§ **Required action**:
In the entries that follow, the first line to write out is the one containing "k8s.pod.name | The", and the last is the one containing "pod uid. | Any Str | true |". Reproduce that stretch exactly, with nothing before or after it.

§ **Given records**:
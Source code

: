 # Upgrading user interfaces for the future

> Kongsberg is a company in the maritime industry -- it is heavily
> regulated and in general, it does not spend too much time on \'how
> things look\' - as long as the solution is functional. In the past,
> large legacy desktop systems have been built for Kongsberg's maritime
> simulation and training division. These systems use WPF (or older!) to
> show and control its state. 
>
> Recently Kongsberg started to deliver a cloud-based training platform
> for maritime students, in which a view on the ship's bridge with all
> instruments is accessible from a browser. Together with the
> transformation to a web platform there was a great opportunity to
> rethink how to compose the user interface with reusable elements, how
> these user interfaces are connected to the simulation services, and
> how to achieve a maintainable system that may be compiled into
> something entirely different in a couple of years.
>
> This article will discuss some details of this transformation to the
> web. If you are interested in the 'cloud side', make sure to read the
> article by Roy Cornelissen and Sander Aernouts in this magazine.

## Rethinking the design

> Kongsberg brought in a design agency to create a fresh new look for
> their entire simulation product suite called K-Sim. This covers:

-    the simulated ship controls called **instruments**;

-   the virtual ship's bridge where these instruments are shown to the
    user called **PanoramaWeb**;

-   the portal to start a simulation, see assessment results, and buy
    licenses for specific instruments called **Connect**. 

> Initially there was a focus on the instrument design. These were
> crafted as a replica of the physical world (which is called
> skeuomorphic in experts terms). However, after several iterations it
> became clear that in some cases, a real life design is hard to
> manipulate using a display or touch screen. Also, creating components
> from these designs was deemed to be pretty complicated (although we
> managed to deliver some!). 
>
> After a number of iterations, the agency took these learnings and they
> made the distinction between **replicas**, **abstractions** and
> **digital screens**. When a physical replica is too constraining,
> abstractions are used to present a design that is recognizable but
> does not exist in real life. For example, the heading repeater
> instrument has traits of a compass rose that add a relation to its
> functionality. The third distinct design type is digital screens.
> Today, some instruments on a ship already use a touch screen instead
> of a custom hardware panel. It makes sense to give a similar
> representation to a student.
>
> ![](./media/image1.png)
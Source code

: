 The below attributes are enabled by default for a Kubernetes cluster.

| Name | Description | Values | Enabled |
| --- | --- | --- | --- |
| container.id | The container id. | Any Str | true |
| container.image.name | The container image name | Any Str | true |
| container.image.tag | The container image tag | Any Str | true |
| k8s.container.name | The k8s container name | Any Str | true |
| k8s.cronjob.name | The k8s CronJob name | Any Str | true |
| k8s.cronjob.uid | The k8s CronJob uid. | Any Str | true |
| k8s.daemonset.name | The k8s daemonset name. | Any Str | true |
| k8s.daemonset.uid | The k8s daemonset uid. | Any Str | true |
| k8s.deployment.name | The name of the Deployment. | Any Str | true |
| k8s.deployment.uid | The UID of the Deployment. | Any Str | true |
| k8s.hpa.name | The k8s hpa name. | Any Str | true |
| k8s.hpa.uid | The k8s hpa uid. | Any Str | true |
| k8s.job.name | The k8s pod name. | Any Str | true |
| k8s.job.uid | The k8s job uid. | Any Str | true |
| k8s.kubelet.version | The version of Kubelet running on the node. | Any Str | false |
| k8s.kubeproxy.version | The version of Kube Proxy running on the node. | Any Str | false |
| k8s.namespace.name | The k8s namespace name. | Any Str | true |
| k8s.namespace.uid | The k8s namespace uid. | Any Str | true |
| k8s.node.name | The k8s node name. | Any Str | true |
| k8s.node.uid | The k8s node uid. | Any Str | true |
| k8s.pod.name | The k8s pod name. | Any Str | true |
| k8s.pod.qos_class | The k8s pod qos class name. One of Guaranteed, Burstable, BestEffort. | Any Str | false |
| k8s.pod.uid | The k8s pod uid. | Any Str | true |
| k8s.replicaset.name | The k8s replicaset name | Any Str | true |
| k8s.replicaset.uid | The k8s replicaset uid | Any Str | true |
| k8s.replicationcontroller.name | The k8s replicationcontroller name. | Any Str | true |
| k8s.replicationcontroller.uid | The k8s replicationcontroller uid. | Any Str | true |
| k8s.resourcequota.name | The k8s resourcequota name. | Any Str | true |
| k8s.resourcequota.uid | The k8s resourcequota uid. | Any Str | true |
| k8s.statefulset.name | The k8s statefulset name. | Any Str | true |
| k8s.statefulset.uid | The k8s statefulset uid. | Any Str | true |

==

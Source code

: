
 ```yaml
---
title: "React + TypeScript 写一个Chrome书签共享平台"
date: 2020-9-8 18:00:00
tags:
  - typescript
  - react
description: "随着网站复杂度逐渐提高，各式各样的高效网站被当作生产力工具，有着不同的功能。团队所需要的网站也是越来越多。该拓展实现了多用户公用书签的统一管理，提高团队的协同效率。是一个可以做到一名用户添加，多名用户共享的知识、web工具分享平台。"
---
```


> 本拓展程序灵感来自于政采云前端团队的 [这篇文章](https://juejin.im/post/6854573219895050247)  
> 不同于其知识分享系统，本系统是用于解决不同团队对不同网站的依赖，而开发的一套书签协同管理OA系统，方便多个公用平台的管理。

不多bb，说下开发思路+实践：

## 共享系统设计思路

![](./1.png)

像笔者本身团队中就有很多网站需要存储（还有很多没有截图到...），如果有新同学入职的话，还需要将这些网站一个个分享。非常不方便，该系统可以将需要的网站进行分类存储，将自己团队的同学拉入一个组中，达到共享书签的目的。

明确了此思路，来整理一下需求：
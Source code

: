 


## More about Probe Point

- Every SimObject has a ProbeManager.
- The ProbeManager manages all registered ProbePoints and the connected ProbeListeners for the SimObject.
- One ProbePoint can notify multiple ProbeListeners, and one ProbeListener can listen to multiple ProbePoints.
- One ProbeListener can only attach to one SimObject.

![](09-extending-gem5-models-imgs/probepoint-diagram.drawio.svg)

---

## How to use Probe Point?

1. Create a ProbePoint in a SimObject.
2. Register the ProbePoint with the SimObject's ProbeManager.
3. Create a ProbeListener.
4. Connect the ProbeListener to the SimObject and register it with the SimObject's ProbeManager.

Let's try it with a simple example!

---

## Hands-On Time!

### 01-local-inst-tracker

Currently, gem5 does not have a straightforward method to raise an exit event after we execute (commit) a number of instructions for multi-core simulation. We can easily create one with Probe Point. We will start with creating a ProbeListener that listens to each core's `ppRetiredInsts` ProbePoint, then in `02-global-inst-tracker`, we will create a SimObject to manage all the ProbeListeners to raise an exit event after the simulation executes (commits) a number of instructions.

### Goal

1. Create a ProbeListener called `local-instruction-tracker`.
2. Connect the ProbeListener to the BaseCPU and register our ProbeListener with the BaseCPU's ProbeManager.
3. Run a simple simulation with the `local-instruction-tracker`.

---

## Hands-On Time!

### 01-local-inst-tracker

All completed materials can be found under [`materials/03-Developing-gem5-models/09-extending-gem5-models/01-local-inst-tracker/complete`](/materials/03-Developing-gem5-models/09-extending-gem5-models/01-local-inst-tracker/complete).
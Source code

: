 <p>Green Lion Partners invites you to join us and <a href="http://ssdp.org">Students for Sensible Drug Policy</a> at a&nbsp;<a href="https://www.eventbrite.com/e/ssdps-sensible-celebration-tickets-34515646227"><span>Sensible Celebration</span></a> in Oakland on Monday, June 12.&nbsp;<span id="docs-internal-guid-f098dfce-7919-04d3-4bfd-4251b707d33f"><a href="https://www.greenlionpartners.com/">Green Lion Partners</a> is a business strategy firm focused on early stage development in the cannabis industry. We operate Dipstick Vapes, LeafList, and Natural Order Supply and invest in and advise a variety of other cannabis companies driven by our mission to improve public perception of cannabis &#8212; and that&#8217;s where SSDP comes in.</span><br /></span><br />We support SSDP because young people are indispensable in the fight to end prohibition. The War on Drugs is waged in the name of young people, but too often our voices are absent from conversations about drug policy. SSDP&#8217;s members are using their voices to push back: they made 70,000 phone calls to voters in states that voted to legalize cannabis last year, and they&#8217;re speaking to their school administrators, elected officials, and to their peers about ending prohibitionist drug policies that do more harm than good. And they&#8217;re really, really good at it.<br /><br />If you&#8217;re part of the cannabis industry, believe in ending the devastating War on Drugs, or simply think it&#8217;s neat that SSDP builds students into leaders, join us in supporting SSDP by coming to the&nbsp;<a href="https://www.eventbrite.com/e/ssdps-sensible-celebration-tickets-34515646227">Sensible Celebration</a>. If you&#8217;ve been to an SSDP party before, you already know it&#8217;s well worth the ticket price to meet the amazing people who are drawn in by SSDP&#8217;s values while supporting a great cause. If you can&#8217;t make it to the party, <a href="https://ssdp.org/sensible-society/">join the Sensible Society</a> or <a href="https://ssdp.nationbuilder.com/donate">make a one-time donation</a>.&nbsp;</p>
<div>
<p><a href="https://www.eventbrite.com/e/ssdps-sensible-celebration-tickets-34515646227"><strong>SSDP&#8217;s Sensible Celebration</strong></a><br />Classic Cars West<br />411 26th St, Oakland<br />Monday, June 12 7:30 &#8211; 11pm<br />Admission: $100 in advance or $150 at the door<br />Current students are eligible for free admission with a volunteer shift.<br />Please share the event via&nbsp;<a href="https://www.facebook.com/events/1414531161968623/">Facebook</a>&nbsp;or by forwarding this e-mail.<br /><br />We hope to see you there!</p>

§ **Answer section**:
| k8s.pod.name | The k8s pod name. | Any Str | true |
| k8s.pod.qos_class | The k8s pod qos class name. One of Guaranteed, Burstable, BestEffort. | Any Str | false |
| k8s.pod.uid | The k8s pod uid. | Any Str | true |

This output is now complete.